Set down exactly, with nothing added, the lines from the one containing "### Security Tests (25+ tests)" through the end of the entries.

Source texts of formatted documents

BEGIN

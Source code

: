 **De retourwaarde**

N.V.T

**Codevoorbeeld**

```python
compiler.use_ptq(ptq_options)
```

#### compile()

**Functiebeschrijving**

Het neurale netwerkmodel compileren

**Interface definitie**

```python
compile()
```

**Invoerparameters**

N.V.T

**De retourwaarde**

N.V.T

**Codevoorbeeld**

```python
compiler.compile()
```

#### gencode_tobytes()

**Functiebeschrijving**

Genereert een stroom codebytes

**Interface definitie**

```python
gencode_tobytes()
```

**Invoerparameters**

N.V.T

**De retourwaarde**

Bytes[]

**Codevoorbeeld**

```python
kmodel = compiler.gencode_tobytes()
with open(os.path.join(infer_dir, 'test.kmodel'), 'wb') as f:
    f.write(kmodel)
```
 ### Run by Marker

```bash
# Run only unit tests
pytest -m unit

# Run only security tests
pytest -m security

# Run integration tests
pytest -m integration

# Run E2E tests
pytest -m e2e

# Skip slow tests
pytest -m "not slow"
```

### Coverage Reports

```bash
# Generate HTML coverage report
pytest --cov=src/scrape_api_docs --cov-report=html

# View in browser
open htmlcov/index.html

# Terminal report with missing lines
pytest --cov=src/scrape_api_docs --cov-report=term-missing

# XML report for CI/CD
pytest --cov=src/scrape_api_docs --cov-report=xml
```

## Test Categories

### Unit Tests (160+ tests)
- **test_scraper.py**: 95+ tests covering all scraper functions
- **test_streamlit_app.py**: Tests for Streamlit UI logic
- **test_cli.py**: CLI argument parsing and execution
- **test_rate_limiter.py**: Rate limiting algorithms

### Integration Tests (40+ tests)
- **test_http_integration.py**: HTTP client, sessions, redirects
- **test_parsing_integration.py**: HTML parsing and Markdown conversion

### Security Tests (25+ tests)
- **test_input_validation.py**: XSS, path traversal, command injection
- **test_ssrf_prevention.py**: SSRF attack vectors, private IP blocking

END

• Your solution
### Security Tests (25+ tests)
- **test_input_validation.py**: XSS, path traversal, command injection
- **test_ssrf_prevention.py**: SSRF attack vectors, private IP blocking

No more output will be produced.